Repeat all the records, precisely as given.

• [Dataset]:
_ _ _ _
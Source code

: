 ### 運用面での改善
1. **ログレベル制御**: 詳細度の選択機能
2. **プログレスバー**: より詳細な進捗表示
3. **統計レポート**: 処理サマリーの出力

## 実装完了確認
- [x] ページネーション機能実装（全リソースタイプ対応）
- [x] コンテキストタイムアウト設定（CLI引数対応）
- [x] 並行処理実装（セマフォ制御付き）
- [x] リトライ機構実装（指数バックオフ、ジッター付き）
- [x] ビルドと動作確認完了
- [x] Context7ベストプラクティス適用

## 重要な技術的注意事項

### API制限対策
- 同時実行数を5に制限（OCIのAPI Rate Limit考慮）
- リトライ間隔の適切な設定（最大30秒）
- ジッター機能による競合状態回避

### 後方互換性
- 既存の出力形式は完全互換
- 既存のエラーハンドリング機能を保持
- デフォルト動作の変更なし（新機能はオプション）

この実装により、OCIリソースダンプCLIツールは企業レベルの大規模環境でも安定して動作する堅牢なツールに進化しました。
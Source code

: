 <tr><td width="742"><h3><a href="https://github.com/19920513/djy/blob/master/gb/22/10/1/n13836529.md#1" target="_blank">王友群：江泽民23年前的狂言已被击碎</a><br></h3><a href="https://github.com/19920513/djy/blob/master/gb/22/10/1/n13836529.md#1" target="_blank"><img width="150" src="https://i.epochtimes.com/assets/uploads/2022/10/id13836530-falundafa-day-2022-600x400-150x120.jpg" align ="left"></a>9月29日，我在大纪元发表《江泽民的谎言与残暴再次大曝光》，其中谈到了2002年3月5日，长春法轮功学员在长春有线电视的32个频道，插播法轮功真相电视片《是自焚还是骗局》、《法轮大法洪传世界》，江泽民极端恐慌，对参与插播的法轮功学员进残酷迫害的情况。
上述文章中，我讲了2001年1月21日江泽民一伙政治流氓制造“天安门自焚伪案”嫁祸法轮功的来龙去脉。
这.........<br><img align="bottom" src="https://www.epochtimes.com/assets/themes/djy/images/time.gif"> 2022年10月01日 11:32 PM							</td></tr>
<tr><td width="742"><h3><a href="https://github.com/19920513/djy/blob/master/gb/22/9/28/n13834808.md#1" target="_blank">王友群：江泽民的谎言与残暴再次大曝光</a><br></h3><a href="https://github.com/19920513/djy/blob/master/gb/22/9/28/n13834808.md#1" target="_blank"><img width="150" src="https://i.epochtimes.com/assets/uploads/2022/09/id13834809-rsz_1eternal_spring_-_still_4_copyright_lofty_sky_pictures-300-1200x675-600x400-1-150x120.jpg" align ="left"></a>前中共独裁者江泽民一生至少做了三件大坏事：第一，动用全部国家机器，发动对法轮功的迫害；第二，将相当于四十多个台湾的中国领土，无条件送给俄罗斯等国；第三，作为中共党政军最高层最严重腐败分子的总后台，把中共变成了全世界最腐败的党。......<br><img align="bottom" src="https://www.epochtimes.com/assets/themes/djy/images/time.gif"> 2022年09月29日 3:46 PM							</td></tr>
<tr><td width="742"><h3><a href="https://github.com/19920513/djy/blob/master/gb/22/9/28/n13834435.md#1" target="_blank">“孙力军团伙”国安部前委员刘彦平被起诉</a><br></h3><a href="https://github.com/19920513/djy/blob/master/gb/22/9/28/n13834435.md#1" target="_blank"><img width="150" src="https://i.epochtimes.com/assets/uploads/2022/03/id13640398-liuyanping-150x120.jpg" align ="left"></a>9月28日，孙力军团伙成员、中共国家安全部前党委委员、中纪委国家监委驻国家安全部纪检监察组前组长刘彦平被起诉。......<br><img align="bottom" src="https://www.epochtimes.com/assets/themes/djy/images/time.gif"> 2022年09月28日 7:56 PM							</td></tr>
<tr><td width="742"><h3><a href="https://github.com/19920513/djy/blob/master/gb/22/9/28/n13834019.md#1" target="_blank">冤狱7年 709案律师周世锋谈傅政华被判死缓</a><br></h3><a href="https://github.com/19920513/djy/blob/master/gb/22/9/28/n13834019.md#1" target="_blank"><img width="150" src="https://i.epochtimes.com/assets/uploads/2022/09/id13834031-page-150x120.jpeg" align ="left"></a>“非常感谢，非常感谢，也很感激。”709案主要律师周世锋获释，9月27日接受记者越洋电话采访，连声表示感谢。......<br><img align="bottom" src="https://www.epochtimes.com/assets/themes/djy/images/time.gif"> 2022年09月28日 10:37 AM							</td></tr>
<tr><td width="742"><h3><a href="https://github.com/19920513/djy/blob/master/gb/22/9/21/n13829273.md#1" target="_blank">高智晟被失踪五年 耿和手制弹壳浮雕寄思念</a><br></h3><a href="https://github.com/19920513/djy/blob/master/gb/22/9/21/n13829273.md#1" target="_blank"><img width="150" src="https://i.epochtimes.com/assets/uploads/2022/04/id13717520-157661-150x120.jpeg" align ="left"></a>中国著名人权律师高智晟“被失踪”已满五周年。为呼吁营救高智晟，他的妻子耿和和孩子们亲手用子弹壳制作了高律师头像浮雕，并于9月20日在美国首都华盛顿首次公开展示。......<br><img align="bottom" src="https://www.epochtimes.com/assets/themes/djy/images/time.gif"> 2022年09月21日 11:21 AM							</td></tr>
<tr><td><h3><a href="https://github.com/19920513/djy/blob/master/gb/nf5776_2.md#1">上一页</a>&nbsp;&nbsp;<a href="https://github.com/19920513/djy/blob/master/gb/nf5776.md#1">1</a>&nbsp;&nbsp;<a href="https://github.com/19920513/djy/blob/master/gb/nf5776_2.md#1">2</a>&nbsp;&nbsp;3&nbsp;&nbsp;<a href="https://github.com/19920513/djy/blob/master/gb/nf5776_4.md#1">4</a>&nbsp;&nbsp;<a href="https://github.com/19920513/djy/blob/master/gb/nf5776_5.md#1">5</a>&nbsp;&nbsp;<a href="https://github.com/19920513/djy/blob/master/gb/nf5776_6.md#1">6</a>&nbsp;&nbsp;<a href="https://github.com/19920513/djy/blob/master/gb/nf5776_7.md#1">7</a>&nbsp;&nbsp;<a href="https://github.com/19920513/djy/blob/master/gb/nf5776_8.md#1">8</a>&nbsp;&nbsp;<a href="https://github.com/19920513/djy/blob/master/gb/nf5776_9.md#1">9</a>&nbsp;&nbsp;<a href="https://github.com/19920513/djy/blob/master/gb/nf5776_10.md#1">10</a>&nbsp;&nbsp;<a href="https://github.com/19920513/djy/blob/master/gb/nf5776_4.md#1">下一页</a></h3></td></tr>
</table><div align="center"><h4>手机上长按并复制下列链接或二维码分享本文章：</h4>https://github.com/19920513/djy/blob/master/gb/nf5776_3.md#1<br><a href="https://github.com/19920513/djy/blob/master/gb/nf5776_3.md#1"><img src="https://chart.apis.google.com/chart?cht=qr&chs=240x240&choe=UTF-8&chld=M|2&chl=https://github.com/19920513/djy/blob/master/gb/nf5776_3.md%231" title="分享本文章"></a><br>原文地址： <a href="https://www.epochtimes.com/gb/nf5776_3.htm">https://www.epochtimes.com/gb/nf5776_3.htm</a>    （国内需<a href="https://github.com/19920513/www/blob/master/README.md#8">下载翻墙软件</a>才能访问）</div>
_ _ _ _
• [Answer section]:
Source code

: ### 運用面での改善
1. **ログレベル制御**: 詳細度の選択機能
2. **プログレスバー**: より詳細な進捗表示
3. **統計レポート**: 処理サマリーの出力

## 実装完了確認
- [x] ページネーション機能実装（全リソースタイプ対応）
- [x] コンテキストタイムアウト設定（CLI引数対応）
- [x] 並行処理実装（セマフォ制御付き）
- [x] リトライ機構実装（指数バックオフ、ジッター付き）
- [x] ビルドと動作確認完了
- [x] Context7ベストプラクティス適用

## 重要な技術的注意事項

### API制限対策
- 同時実行数を5に制限（OCIのAPI Rate Limit考慮）
- リトライ間隔の適切な設定（最大30秒）
- ジッター機能による競合状態回避

### 後方互換性
- 既存の出力形式は完全互換
- 既存のエラーハンドリング機能を保持
- デフォルト動作の変更なし（新機能はオプション）

この実装により、OCIリソースダンプCLIツールは企業レベルの大規模環境でも安定して動作する堅牢なツールに進化しました。
Source code

: <tr><td width="742"><h3><a href="https://github.com/19920513/djy/blob/master/gb/22/10/1/n13836529.md#1" target="_blank">王友群：江泽民23年前的狂言已被击碎</a><br></h3><a href="https://github.com/19920513/djy/blob/master/gb/22/10/1/n13836529.md#1" target="_blank"><img width="150" src="https://i.epochtimes.com/assets/uploads/2022/10/id13836530-falundafa-day-2022-600x400-150x120.jpg" align ="left"></a>9月29日，我在大纪元发表《江泽民的谎言与残暴再次大曝光》，其中谈到了2002年3月5日，长春法轮功学员在长春有线电视的32个频道，插播法轮功真相电视片《是自焚还是骗局》、《法轮大法洪传世界》，江泽民极端恐慌，对参与插播的法轮功学员进残酷迫害的情况。
上述文章中，我讲了2001年1月21日江泽民一伙政治流氓制造“天安门自焚伪案”嫁祸法轮功的来龙去脉。
这.........<br><img align="bottom" src="https://www.epochtimes.com/assets/themes/djy/images/time.gif"> 2022年10月01日 11:32 PM							</td></tr>
<tr><td width="742"><h3><a href="https://github.com/19920513/djy/blob/master/gb/22/9/28/n13834808.md#1" target="_blank">王友群：江泽民的谎言与残暴再次大曝光</a><br></h3><a href="https://github.com/19920513/djy/blob/master/gb/22/9/28/n13834808.md#1" target="_blank"><img width="150" src="https://i.epochtimes.com/assets/uploads/2022/09/id13834809-rsz_1eternal_spring_-_still_4_copyright_lofty_sky_pictures-300-1200x675-600x400-1-150x120.jpg" align ="left"></a>前中共独裁者江泽民一生至少做了三件大坏事：第一，动用全部国家机器，发动对法轮功的迫害；第二，将相当于四十多个台湾的中国领土，无条件送给俄罗斯等国；第三，作为中共党政军最高层最严重腐败分子的总后台，把中共变成了全世界最腐败的党。......<br><img align="bottom" src="https://www.epochtimes.com/assets/themes/djy/images/time.gif"> 2022年09月29日 3:46 PM							</td></tr>
<tr><td width="742"><h3><a href="https://github.com/19920513/djy/blob/master/gb/22/9/28/n13834435.md#1" target="_blank">“孙力军团伙”国安部前委员刘彦平被起诉</a><br></h3><a href="https://github.com/19920513/djy/blob/master/gb/22/9/28/n13834435.md#1" target="_blank"><img width="150" src="https://i.epochtimes.com/assets/uploads/2022/03/id13640398-liuyanping-150x120.jpg" align ="left"></a>9月28日，孙力军团伙成员、中共国家安全部前党委委员、中纪委国家监委驻国家安全部纪检监察组前组长刘彦平被起诉。......<br><img align="bottom" src="https://www.epochtimes.com/assets/themes/djy/images/time.gif"> 2022年09月28日 7:56 PM							</td></tr>
<tr><td width="742"><h3><a href="https://github.com/19920513/djy/blob/master/gb/22/9/28/n13834019.md#1" target="_blank">冤狱7年 709案律师周世锋谈傅政华被判死缓</a><br></h3><a href="https://github.com/19920513/djy/blob/master/gb/22/9/28/n13834019.md#1" target="_blank"><img width="150" src="https://i.epochtimes.com/assets/uploads/2022/09/id13834031-page-150x120.jpeg" align ="left"></a>“非常感谢，非常感谢，也很感激。”709案主要律师周世锋获释，9月27日接受记者越洋电话采访，连声表示感谢。......<br><img align="bottom" src="https://www.epochtimes.com/assets/themes/djy/images/time.gif"> 2022年09月28日 10:37 AM							</td></tr>
<tr><td width="742"><h3><a href="https://github.com/19920513/djy/blob/master/gb/22/9/21/n13829273.md#1" target="_blank">高智晟被失踪五年 耿和手制弹壳浮雕寄思念</a><br></h3><a href="https://github.com/19920513/djy/blob/master/gb/22/9/21/n13829273.md#1" target="_blank"><img width="150" src="https://i.epochtimes.com/assets/uploads/2022/04/id13717520-157661-150x120.jpeg" align ="left"></a>中国著名人权律师高智晟“被失踪”已满五周年。为呼吁营救高智晟，他的妻子耿和和孩子们亲手用子弹壳制作了高律师头像浮雕，并于9月20日在美国首都华盛顿首次公开展示。......<br><img align="bottom" src="https://www.epochtimes.com/assets/themes/djy/images/time.gif"> 2022年09月21日 11:21 AM							</td></tr>
<tr><td><h3><a href="https://github.com/19920513/djy/blob/master/gb/nf5776_2.md#1">上一页</a>&nbsp;&nbsp;<a href="https://github.com/19920513/djy/blob/master/gb/nf5776.md#1">1</a>&nbsp;&nbsp;<a href="https://github.com/19920513/djy/blob/master/gb/nf5776_2.md#1">2</a>&nbsp;&nbsp;3&nbsp;&nbsp;<a href="https://github.com/19920513/djy/blob/master/gb/nf5776_4.md#1">4</a>&nbsp;&nbsp;<a href="https://github.com/19920513/djy/blob/master/gb/nf5776_5.md#1">5</a>&nbsp;&nbsp;<a href="https://github.com/19920513/djy/blob/master/gb/nf5776_6.md#1">6</a>&nbsp;&nbsp;<a href="https://github.com/19920513/djy/blob/master/gb/nf5776_7.md#1">7</a>&nbsp;&nbsp;<a href="https://github.com/19920513/djy/blob/master/gb/nf5776_8.md#1">8</a>&nbsp;&nbsp;<a href="https://github.com/19920513/djy/blob/master/gb/nf5776_9.md#1">9</a>&nbsp;&nbsp;<a href="https://github.com/19920513/djy/blob/master/gb/nf5776_10.md#1">10</a>&nbsp;&nbsp;<a href="https://github.com/19920513/djy/blob/master/gb/nf5776_4.md#1">下一页</a></h3></td></tr>
</table><div align="center"><h4>手机上长按并复制下列链接或二维码分享本文章：</h4>https://github.com/19920513/djy/blob/master/gb/nf5776_3.md#1<br><a href="https://github.com/19920513/djy/blob/master/gb/nf5776_3.md#1"><img src="https://chart.apis.google.com/chart?cht=qr&chs=240x240&choe=UTF-8&chld=M|2&chl=https://github.com/19920513/djy/blob/master/gb/nf5776_3.md%231" title="分享本文章"></a><br>原文地址： <a href="https://www.epochtimes.com/gb/nf5776_3.htm">https://www.epochtimes.com/gb/nf5776_3.htm</a>    （国内需<a href="https://github.com/19920513/www/blob/master/README.md#8">下载翻墙软件</a>才能访问）</div>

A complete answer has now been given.